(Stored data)
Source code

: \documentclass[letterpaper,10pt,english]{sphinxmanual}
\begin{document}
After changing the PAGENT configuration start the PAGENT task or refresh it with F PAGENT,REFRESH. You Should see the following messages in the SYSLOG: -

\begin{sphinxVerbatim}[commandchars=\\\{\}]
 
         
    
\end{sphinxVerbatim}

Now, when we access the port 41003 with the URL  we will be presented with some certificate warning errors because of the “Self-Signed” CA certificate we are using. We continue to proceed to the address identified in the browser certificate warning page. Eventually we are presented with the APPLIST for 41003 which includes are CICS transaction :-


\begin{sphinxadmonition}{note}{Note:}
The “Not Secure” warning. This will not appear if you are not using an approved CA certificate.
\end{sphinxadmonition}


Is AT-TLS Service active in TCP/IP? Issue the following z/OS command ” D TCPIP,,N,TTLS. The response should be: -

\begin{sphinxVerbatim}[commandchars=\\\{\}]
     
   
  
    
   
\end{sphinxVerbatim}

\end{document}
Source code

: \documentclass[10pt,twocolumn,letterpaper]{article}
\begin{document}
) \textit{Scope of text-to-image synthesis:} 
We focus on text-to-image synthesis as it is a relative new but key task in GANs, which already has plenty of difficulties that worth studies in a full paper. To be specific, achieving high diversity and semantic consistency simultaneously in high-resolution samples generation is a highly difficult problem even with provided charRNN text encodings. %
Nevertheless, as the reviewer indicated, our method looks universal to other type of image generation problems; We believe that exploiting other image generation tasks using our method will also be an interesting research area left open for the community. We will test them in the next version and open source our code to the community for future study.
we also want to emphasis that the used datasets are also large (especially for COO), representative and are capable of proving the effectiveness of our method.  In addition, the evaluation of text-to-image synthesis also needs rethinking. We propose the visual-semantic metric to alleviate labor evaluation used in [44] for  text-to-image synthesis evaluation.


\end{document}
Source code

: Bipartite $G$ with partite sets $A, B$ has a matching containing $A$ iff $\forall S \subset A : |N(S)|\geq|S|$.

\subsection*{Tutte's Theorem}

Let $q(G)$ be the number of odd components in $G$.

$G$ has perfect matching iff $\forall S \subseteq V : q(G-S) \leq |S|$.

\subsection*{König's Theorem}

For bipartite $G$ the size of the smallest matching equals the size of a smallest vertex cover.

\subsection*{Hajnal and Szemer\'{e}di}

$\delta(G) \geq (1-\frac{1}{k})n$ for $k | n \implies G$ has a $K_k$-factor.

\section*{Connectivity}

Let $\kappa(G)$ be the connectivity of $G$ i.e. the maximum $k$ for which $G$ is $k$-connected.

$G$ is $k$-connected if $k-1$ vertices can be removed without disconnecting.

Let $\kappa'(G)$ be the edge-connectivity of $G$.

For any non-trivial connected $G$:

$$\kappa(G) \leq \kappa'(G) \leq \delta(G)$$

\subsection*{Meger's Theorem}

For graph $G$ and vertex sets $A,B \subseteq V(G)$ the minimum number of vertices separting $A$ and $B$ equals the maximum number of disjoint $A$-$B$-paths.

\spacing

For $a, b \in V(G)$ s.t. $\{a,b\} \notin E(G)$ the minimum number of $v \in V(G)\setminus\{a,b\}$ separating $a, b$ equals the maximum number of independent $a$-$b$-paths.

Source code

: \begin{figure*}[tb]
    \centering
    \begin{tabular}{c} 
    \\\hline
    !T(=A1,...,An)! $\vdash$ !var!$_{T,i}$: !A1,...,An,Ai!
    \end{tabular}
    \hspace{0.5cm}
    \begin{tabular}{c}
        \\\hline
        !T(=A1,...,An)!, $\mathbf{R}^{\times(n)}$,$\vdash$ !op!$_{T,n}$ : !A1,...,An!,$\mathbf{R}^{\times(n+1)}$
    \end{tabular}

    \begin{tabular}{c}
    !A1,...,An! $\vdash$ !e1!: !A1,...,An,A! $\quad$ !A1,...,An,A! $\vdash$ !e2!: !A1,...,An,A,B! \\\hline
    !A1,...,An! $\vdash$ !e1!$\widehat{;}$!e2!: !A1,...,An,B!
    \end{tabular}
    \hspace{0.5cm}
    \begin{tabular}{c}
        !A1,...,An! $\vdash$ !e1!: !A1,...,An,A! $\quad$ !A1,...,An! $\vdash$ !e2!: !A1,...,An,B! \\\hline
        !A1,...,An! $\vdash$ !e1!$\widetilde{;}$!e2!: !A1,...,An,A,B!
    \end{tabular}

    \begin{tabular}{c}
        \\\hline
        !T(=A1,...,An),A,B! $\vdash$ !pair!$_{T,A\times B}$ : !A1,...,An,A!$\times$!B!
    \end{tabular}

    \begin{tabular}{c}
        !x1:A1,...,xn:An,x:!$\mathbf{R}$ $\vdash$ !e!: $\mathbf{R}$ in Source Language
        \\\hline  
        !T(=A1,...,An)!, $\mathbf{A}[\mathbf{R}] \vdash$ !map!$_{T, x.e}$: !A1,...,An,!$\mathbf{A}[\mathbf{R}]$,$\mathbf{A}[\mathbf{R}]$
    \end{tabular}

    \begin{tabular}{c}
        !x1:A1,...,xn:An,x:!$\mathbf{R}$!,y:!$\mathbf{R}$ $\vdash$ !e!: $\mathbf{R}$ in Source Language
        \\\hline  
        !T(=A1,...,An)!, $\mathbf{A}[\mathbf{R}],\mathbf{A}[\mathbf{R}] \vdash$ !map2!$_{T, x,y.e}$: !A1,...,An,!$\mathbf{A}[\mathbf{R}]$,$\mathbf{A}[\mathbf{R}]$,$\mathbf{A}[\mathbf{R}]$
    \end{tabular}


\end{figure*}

*What to produce*
In the entries above, find every line with the word "text" and list it.

*Answer section*
) \textit{Scope of text-to-image synthesis:} 
We focus on text-to-image synthesis as it is a relative new but key task in GANs, which already has plenty of difficulties that worth studies in a full paper. To be specific, achieving high diversity and semantic consistency simultaneously in high-resolution samples generation is a highly difficult problem even with provided charRNN text encodings. %
we also want to emphasis that the used datasets are also large (especially for COO), representative and are capable of proving the effectiveness of our method.  In addition, the evaluation of text-to-image synthesis also needs rethinking. We propose the visual-semantic metric to alleviate labor evaluation used in [44] for  text-to-image synthesis evaluation.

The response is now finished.